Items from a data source

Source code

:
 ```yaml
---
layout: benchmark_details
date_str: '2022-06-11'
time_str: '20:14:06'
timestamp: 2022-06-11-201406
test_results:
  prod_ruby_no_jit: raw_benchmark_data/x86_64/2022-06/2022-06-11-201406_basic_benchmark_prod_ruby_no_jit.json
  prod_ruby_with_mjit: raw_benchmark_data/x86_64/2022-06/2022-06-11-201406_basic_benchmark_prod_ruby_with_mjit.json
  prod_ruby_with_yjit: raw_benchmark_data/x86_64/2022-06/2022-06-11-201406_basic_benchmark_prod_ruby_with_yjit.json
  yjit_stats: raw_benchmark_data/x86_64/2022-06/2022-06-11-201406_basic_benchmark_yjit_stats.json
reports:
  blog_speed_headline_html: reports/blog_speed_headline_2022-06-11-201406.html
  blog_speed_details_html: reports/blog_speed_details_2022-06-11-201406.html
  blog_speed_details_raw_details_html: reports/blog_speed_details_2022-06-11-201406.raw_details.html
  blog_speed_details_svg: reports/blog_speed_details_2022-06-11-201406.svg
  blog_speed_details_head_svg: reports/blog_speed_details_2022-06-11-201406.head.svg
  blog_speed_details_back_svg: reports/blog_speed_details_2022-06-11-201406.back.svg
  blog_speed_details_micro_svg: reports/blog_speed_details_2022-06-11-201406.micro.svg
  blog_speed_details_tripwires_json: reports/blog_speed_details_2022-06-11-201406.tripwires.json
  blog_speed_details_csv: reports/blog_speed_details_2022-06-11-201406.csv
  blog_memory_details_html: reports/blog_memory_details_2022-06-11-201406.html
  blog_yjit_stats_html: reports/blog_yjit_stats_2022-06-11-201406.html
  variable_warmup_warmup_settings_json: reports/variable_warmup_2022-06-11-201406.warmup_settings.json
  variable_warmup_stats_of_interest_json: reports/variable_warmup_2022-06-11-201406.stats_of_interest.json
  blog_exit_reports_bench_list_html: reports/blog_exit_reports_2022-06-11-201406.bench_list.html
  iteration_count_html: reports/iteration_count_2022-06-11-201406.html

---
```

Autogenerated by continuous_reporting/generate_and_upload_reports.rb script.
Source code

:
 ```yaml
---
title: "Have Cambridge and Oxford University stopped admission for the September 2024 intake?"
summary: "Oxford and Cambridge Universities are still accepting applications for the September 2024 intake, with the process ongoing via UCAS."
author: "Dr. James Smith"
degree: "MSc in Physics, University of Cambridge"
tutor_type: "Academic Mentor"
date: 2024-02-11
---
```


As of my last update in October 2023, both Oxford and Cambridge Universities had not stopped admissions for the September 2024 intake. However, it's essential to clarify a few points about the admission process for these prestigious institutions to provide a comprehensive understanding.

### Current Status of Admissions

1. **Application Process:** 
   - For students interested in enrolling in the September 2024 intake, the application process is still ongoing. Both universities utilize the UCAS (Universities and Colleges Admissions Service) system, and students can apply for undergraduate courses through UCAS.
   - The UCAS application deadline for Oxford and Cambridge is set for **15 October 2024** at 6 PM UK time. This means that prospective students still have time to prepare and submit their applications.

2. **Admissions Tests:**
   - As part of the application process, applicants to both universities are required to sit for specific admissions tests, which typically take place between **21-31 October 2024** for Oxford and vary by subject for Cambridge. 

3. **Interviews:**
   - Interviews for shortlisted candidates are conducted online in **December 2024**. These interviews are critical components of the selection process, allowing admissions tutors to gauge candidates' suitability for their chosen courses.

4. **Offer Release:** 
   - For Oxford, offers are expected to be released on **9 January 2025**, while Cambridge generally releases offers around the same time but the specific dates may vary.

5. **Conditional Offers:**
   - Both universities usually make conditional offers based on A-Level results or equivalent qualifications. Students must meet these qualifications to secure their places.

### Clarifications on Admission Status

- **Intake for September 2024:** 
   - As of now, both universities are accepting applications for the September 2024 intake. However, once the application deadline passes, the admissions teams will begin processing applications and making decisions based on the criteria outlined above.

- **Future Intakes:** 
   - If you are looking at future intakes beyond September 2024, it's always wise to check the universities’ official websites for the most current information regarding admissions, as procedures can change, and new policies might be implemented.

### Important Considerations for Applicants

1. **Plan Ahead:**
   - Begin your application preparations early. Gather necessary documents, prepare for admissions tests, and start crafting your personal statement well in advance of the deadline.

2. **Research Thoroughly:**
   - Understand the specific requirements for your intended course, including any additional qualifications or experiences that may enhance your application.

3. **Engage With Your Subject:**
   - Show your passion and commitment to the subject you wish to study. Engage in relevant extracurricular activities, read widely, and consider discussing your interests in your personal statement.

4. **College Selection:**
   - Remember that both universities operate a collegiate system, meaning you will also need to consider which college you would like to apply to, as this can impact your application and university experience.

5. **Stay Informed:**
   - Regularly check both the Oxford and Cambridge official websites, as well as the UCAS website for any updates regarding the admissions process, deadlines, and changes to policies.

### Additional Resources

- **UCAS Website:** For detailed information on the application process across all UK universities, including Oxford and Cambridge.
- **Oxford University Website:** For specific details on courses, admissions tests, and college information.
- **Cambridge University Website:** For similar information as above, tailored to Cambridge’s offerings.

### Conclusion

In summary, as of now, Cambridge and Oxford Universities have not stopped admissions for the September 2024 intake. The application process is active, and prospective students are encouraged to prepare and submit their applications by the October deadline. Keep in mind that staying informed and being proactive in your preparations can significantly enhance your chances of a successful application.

_TASK ITEM_
Your task is to retype the data exactly, with no line missing.

_EXERCISE OUTPUT_
Source code

:
 ```yaml
---
layout: benchmark_details
date_str: '2022-06-11'
time_str: '20:14:06'
timestamp: 2022-06-11-201406
test_results:
  prod_ruby_no_jit: raw_benchmark_data/x86_64/2022-06/2022-06-11-201406_basic_benchmark_prod_ruby_no_jit.json
  prod_ruby_with_mjit: raw_benchmark_data/x86_64/2022-06/2022-06-11-201406_basic_benchmark_prod_ruby_with_mjit.json
  prod_ruby_with_yjit: raw_benchmark_data/x86_64/2022-06/2022-06-11-201406_basic_benchmark_prod_ruby_with_yjit.json
  yjit_stats: raw_benchmark_data/x86_64/2022-06/2022-06-11-201406_basic_benchmark_yjit_stats.json
reports:
  blog_speed_headline_html: reports/blog_speed_headline_2022-06-11-201406.html
  blog_speed_details_html: reports/blog_speed_details_2022-06-11-201406.html
  blog_speed_details_raw_details_html: reports/blog_speed_details_2022-06-11-201406.raw_details.html
  blog_speed_details_svg: reports/blog_speed_details_2022-06-11-201406.svg
  blog_speed_details_head_svg: reports/blog_speed_details_2022-06-11-201406.head.svg
  blog_speed_details_back_svg: reports/blog_speed_details_2022-06-11-201406.back.svg
  blog_speed_details_micro_svg: reports/blog_speed_details_2022-06-11-201406.micro.svg
  blog_speed_details_tripwires_json: reports/blog_speed_details_2022-06-11-201406.tripwires.json
  blog_speed_details_csv: reports/blog_speed_details_2022-06-11-201406.csv
  blog_memory_details_html: reports/blog_memory_details_2022-06-11-201406.html
  blog_yjit_stats_html: reports/blog_yjit_stats_2022-06-11-201406.html
  variable_warmup_warmup_settings_json: reports/variable_warmup_2022-06-11-201406.warmup_settings.json
  variable_warmup_stats_of_interest_json: reports/variable_warmup_2022-06-11-201406.stats_of_interest.json
  blog_exit_reports_bench_list_html: reports/blog_exit_reports_2022-06-11-201406.bench_list.html
  iteration_count_html: reports/iteration_count_2022-06-11-201406.html

---
```

Autogenerated by continuous_reporting/generate_and_upload_reports.rb script.
Source code

:
 ```yaml
---
title: "Have Cambridge and Oxford University stopped admission for the September 2024 intake?"
summary: "Oxford and Cambridge Universities are still accepting applications for the September 2024 intake, with the process ongoing via UCAS."
author: "Dr. James Smith"
degree: "MSc in Physics, University of Cambridge"
tutor_type: "Academic Mentor"
date: 2024-02-11
---
```


As of my last update in October 2023, both Oxford and Cambridge Universities had not stopped admissions for the September 2024 intake. However, it's essential to clarify a few points about the admission process for these prestigious institutions to provide a comprehensive understanding.

### Current Status of Admissions

1. **Application Process:** 
   - For students interested in enrolling in the September 2024 intake, the application process is still ongoing. Both universities utilize the UCAS (Universities and Colleges Admissions Service) system, and students can apply for undergraduate courses through UCAS.
   - The UCAS application deadline for Oxford and Cambridge is set for **15 October 2024** at 6 PM UK time. This means that prospective students still have time to prepare and submit their applications.

2. **Admissions Tests:**
   - As part of the application process, applicants to both universities are required to sit for specific admissions tests, which typically take place between **21-31 October 2024** for Oxford and vary by subject for Cambridge. 

3. **Interviews:**
   - Interviews for shortlisted candidates are conducted online in **December 2024**. These interviews are critical components of the selection process, allowing admissions tutors to gauge candidates' suitability for their chosen courses.

4. **Offer Release:** 
   - For Oxford, offers are expected to be released on **9 January 2025**, while Cambridge generally releases offers around the same time but the specific dates may vary.

5. **Conditional Offers:**
   - Both universities usually make conditional offers based on A-Level results or equivalent qualifications. Students must meet these qualifications to secure their places.

### Clarifications on Admission Status

- **Intake for September 2024:** 
   - As of now, both universities are accepting applications for the September 2024 intake. However, once the application deadline passes, the admissions teams will begin processing applications and making decisions based on the criteria outlined above.

- **Future Intakes:** 
   - If you are looking at future intakes beyond September 2024, it's always wise to check the universities’ official websites for the most current information regarding admissions, as procedures can change, and new policies might be implemented.

### Important Considerations for Applicants

1. **Plan Ahead:**
   - Begin your application preparations early. Gather necessary documents, prepare for admissions tests, and start crafting your personal statement well in advance of the deadline.

2. **Research Thoroughly:**
   - Understand the specific requirements for your intended course, including any additional qualifications or experiences that may enhance your application.

3. **Engage With Your Subject:**
   - Show your passion and commitment to the subject you wish to study. Engage in relevant extracurricular activities, read widely, and consider discussing your interests in your personal statement.

4. **College Selection:**
   - Remember that both universities operate a collegiate system, meaning you will also need to consider which college you would like to apply to, as this can impact your application and university experience.

5. **Stay Informed:**
   - Regularly check both the Oxford and Cambridge official websites, as well as the UCAS website for any updates regarding the admissions process, deadlines, and changes to policies.

### Additional Resources

- **UCAS Website:** For detailed information on the application process across all UK universities, including Oxford and Cambridge.
- **Oxford University Website:** For specific details on courses, admissions tests, and college information.
- **Cambridge University Website:** For similar information as above, tailored to Cambridge’s offerings.

### Conclusion

In summary, as of now, Cambridge and Oxford Universities have not stopped admissions for the September 2024 intake. The application process is active, and prospective students are encouraged to prepare and submit their applications by the October deadline. Keep in mind that staying informed and being proactive in your preparations can significantly enhance your chances of a successful application.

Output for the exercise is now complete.